Friday, February 11, 2011

Oracle merge constants into single table

In Oracle, given a simple data table:

create table data (
    id       VARCHAR2(255),
    key      VARCHAR2(255),
    value    VARCHAR2(511));

suppose I want to "insert or update" a value. I have something like:

merge into data using dual on 
    (id='someid' and key='testKey')
when matched then 
    update set value = 'someValue' 
when not matched then 
    insert (id, key, value) values ('someid', 'testKey', 'someValue');

Is there a better way than this? This command seems to have the following drawbacks:

  • Every literal needs to be typed twice (or added twice via parameter setting)
  • The "using dual" syntax seems hacky

If this is the best way, is there any way around having to set each parameter twice in JDBC?

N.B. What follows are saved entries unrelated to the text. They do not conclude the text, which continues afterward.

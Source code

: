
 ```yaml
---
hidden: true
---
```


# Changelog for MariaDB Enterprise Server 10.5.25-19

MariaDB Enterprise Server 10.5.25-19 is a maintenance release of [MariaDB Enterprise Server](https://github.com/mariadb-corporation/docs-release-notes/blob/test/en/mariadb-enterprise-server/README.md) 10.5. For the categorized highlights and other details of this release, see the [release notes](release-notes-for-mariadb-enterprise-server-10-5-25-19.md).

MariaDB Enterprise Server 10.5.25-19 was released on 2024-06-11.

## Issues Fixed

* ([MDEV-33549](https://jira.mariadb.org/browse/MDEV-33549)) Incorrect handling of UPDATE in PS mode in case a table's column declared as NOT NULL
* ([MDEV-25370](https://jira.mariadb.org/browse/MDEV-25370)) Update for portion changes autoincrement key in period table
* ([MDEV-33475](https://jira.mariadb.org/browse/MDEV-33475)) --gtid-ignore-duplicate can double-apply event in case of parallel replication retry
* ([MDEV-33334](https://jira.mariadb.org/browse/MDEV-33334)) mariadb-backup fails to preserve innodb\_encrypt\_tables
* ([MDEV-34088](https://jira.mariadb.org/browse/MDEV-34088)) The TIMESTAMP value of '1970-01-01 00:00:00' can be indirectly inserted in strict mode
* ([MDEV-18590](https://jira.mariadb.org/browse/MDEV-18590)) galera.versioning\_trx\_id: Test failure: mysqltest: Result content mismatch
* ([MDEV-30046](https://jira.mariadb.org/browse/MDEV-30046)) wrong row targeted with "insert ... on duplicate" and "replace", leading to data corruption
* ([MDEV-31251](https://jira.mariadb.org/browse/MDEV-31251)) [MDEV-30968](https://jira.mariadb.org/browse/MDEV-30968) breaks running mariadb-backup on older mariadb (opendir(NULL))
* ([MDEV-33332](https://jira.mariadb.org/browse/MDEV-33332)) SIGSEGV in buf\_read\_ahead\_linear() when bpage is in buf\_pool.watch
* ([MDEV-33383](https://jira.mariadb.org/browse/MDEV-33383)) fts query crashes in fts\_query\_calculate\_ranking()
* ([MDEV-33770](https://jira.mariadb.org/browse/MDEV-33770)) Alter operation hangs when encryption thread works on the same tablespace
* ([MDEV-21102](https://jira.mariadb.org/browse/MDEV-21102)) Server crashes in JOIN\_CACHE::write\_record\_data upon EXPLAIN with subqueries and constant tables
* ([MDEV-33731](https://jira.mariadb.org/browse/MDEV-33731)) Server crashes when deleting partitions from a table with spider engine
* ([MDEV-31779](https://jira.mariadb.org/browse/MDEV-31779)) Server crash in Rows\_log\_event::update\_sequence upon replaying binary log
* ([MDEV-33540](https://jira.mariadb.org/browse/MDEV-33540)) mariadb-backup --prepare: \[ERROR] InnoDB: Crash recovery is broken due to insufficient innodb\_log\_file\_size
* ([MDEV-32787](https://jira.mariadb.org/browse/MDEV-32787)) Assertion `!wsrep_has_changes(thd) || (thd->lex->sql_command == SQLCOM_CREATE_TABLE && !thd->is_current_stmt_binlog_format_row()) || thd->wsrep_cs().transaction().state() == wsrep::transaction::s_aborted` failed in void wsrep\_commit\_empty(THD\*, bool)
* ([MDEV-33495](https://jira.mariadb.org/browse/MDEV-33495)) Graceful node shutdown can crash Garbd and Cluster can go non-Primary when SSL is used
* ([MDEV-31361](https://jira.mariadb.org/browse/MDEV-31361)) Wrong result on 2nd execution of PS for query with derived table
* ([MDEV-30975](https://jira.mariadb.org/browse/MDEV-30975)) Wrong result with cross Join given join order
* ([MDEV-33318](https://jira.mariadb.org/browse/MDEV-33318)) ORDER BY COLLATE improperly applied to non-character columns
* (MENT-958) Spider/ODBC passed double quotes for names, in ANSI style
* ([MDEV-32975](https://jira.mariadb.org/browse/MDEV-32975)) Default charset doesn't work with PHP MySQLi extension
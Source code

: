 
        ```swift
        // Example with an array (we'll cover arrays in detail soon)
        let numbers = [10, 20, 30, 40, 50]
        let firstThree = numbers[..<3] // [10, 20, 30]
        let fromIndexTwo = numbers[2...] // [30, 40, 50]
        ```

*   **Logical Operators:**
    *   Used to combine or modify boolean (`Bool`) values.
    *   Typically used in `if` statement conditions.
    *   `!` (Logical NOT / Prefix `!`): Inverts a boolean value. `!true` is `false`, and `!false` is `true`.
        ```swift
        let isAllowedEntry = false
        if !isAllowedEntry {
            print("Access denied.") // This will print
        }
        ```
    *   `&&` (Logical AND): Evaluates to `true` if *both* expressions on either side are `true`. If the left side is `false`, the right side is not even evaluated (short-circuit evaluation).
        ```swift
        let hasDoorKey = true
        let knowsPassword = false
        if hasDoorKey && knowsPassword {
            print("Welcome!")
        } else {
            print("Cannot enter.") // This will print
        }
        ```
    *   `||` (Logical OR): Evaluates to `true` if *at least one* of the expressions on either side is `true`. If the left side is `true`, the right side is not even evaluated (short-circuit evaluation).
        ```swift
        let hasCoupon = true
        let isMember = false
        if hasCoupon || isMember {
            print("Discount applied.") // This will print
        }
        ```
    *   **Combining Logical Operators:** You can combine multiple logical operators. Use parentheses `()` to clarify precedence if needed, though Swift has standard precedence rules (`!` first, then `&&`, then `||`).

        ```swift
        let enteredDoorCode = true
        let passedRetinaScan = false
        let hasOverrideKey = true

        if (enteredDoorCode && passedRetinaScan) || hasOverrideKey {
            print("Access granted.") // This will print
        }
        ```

  • Use a stored procedure

    From shyam
  • I would hide the MERGE inside a PL/SQL API and then call that via JDBC:

    data_pkg.merge_data ('someid', 'testKey', 'someValue');
    

    As an alternative to MERGE, the API could do:

    begin
       insert into data (...) values (...);
    exception
       when dup_val_on_index then
          update data
          set ...
          where ...;
    end;
    
  • I don't consider using dual to be a hack. To get rid of binding/typing twice, I would do something like:

    merge into data
    using (
        select
         'someid' id,
         'testKey' key,
         'someValue' value
        from
         dual
    ) val on (
        data.id=val.id
        and data.key=val.key
    )
    when matched then 
        update set data.value = val.value 
    when not matched then 
        insert (id, key, value) values (val.id, val.key, val.value);
    
    From Craig
  • I prefer to try the update before the insert to save having to check for an exception.

    update data set ...=... where ...=...;
    
    if sql%notfound then
    
        insert into data (...) values (...);
    
    end if;
    

    Even now we have the merge statement, I still tend to do single-row updates this way - just seems more a more natural syntax. Of course, merge really comes into its own when dealing with larger data sets.

    David Aldridge : I think you're right that it seems a more natural syntax, but I prefer the single-transaction approach of the merge myself -- no chance of anything untoward happening between update and insert.
    Nick Pierpoint : Nothing untoward can happen between the update and the insert - this is an Oracle consistent transaction view.
    Nathan Feger : Does this syntax work in oracle9i?
    Nick Pierpoint : Yes, this syntax works in Oracle 9i.
  • When your source and target table are same,you need to use DUAL.